[Start of Attachment]

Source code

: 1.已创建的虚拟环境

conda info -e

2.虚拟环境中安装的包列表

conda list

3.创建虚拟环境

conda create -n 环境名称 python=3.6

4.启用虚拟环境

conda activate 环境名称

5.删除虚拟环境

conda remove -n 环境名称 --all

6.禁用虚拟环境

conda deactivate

[End of Attachment]
[Start of Attachment]

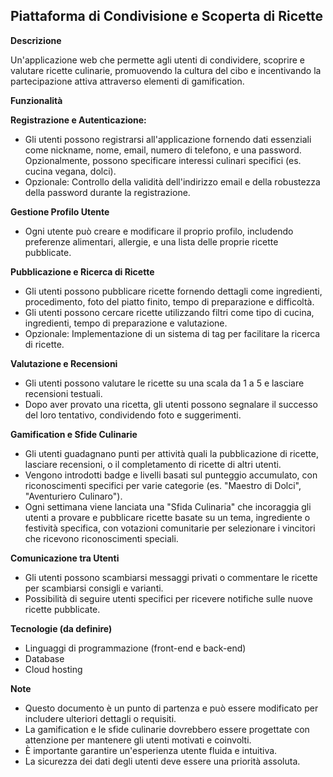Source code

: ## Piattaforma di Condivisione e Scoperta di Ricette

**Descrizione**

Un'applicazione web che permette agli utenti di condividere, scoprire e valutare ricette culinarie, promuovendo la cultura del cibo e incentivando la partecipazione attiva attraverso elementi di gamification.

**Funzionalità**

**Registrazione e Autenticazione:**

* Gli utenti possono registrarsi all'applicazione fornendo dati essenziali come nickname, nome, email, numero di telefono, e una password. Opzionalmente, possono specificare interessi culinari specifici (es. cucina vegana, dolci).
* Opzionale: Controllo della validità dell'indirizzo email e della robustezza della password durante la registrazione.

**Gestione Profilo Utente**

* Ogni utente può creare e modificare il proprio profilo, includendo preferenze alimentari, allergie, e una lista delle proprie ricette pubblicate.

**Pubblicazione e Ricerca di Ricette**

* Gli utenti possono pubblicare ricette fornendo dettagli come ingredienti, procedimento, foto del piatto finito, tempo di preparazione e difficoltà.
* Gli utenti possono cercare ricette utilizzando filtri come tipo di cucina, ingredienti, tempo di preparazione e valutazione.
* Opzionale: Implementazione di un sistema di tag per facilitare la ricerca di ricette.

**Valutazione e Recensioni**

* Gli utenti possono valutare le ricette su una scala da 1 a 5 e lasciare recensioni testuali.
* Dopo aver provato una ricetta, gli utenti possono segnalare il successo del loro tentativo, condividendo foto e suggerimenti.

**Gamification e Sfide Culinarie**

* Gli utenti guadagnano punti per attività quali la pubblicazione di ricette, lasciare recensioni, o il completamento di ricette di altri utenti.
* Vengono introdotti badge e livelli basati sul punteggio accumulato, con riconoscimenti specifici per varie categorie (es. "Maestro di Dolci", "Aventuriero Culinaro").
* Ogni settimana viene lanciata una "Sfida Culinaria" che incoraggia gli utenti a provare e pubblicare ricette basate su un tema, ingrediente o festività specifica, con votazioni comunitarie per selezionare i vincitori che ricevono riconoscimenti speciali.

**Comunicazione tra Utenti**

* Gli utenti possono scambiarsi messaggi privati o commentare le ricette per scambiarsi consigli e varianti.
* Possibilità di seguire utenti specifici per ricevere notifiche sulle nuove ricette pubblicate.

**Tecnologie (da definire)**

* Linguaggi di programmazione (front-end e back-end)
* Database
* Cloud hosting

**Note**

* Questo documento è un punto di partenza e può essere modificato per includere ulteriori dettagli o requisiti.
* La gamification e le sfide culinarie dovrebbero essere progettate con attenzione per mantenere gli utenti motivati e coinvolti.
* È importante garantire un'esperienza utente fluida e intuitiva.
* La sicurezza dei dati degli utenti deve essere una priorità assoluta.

[End of Attachment]

YOUR INSTRUCTIONS » Look through the entries, and return every line that the word "dettagli" appears in.

ANSWER BOX »
* Gli utenti possono pubblicare ricette fornendo dettagli come ingredienti, procedimento, foto del piatto finito, tempo di preparazione e difficoltà.
* Questo documento è un punto di partenza e può essere modificato per includere ulteriori dettagli o requisiti.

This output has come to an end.